* [Exercise goal]
Return the number of lines below that contain "story"; nothing else belongs in the reply.

_ _ _ _ _ _ _

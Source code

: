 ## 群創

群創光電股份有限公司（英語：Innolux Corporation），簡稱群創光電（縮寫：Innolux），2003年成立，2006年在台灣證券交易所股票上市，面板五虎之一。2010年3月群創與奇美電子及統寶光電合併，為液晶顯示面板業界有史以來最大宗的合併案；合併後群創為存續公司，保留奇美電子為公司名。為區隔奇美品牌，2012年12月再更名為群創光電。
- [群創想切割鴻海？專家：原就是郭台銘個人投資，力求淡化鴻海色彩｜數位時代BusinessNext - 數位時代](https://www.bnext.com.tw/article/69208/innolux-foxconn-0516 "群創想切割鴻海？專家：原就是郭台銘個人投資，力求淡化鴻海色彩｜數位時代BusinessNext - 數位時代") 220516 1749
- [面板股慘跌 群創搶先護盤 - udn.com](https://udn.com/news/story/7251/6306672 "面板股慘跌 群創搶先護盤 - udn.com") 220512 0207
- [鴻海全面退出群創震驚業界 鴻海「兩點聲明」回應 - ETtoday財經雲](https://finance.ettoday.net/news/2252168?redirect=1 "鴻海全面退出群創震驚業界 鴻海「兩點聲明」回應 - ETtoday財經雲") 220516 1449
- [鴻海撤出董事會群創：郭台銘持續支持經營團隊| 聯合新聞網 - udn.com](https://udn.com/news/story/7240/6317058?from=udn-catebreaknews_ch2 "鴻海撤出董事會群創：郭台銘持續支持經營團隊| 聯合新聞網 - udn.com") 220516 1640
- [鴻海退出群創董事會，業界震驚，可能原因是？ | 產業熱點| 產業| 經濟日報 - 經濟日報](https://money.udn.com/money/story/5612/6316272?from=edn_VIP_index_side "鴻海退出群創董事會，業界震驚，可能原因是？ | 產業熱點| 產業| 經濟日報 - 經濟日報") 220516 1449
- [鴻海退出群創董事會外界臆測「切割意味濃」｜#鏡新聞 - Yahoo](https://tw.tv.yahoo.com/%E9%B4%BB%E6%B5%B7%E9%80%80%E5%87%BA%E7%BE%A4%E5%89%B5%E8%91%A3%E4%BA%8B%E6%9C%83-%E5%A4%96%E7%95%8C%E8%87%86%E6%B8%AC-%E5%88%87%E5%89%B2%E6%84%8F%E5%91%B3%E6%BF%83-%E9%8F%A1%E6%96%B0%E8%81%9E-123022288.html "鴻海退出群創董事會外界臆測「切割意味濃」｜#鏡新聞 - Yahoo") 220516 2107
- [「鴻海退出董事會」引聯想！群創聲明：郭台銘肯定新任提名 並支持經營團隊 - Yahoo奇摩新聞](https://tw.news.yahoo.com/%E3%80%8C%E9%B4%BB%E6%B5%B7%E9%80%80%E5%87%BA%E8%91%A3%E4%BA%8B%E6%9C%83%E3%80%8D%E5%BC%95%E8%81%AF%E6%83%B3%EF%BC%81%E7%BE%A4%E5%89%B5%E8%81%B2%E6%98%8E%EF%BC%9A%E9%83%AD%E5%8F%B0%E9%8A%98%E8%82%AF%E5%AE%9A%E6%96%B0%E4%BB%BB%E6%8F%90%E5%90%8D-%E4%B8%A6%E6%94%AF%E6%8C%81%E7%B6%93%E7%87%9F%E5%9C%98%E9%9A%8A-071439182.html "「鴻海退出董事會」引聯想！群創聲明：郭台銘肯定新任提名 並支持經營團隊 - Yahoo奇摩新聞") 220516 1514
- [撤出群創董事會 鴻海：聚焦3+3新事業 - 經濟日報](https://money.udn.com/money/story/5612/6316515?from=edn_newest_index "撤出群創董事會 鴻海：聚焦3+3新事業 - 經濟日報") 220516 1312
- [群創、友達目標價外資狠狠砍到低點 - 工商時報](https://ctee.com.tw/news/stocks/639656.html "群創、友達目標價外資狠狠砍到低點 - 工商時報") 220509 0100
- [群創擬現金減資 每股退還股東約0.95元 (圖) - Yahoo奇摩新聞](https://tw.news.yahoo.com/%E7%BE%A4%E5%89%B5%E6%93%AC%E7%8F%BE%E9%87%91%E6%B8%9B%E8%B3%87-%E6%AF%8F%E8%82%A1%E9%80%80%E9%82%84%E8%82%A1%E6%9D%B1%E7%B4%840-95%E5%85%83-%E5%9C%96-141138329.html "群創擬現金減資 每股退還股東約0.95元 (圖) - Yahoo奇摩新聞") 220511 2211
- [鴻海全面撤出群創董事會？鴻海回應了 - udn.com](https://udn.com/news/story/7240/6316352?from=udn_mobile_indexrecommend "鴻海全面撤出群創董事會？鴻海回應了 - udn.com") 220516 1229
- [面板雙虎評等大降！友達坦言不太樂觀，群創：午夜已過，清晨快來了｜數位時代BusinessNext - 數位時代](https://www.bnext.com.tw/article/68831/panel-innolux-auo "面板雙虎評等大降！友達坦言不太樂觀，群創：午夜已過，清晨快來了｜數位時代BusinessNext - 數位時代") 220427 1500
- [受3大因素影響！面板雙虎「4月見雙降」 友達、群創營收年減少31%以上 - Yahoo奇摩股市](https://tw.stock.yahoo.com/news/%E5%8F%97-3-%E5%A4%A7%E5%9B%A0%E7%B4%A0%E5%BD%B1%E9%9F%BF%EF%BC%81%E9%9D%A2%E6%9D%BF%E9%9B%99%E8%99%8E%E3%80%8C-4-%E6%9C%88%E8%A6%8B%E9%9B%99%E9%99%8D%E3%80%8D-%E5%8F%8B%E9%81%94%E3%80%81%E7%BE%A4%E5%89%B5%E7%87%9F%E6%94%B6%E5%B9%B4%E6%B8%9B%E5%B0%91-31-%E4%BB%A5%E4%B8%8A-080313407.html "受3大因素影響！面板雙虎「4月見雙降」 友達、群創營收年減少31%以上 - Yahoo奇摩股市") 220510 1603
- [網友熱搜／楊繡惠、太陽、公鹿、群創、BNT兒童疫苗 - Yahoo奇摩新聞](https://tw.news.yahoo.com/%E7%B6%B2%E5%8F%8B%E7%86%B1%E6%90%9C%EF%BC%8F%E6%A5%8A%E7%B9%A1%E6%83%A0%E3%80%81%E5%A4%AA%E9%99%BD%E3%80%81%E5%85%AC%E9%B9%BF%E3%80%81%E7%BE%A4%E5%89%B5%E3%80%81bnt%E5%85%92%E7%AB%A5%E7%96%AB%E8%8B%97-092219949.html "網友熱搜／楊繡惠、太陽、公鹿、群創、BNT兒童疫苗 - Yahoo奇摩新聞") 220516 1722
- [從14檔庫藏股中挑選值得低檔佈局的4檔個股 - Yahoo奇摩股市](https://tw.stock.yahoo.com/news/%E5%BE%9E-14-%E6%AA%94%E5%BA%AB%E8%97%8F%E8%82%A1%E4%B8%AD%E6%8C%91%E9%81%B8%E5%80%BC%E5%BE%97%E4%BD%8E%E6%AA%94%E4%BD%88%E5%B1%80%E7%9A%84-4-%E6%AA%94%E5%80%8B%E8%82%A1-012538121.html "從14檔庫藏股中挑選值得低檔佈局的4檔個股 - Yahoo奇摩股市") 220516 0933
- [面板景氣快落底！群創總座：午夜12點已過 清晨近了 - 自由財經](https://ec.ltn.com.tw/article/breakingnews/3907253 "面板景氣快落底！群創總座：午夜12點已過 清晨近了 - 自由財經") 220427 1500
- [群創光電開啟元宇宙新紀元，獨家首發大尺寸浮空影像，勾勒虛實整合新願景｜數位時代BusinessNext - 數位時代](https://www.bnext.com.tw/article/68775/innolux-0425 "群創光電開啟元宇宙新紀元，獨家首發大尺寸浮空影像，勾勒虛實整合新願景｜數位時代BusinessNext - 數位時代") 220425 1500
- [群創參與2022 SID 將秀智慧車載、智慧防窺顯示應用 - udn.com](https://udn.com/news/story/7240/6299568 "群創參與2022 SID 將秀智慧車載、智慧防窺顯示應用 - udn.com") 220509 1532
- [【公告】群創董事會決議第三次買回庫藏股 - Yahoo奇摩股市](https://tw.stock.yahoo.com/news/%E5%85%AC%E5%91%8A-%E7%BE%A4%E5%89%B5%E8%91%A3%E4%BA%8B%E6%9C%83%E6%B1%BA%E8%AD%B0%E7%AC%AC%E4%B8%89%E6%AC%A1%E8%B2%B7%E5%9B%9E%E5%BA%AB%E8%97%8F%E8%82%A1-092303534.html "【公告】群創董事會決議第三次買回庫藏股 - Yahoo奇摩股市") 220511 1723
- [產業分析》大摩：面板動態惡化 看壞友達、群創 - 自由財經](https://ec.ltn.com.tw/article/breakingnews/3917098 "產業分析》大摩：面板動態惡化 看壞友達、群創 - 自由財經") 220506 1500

_ _ _ _ _ _ _

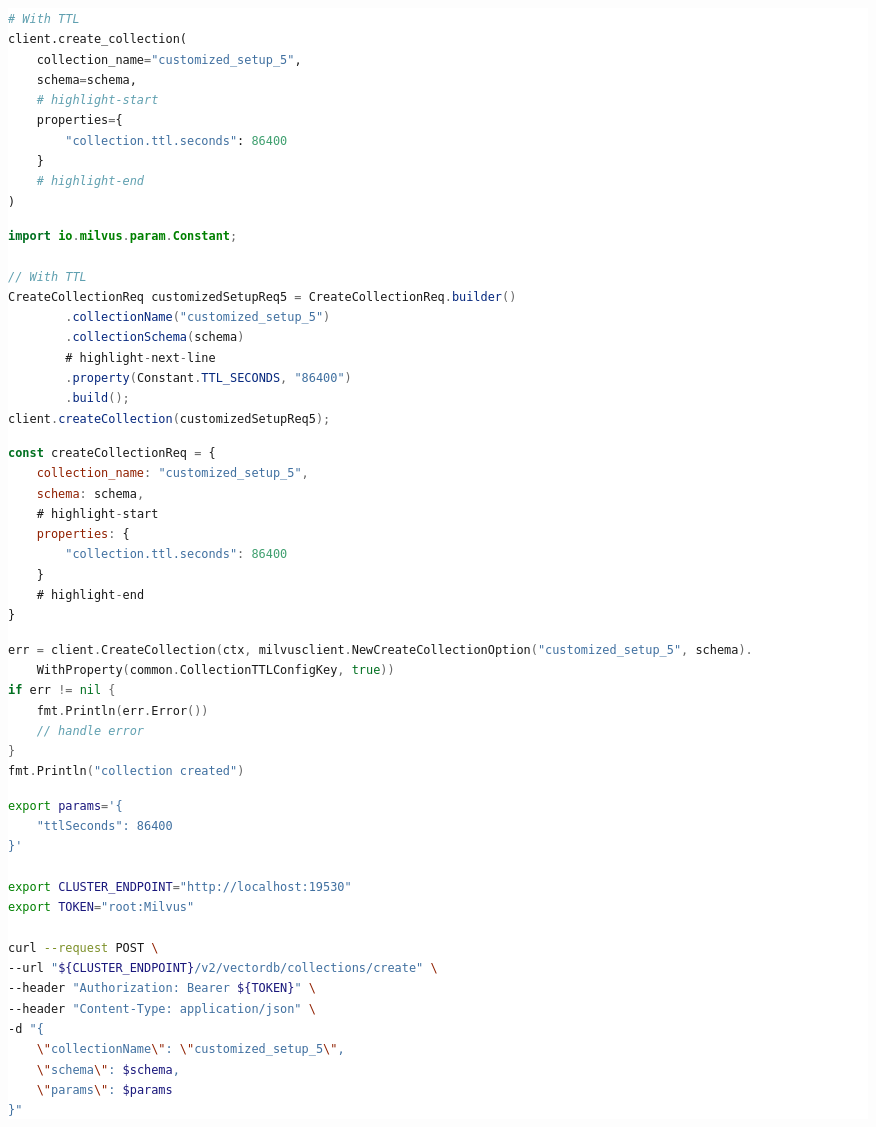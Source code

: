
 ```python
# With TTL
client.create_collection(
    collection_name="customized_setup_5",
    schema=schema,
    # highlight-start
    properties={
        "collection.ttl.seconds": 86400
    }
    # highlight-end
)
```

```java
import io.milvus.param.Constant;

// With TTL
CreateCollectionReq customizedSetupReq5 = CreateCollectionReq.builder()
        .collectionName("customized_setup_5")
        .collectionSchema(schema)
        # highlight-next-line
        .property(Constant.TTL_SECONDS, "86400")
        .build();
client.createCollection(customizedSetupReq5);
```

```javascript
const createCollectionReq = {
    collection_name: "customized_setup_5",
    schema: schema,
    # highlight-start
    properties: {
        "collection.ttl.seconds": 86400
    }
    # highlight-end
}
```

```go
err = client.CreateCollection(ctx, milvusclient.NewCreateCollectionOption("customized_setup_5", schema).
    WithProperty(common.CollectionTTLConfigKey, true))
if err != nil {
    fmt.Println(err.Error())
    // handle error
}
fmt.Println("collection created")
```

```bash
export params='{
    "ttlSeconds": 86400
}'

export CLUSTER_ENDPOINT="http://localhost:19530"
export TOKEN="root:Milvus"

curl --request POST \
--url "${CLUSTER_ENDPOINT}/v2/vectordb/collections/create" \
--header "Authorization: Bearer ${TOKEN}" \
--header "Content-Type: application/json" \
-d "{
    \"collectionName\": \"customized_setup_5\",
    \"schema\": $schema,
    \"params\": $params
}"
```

_ _ _ _ _ _ _

* [Response to the exercise]
6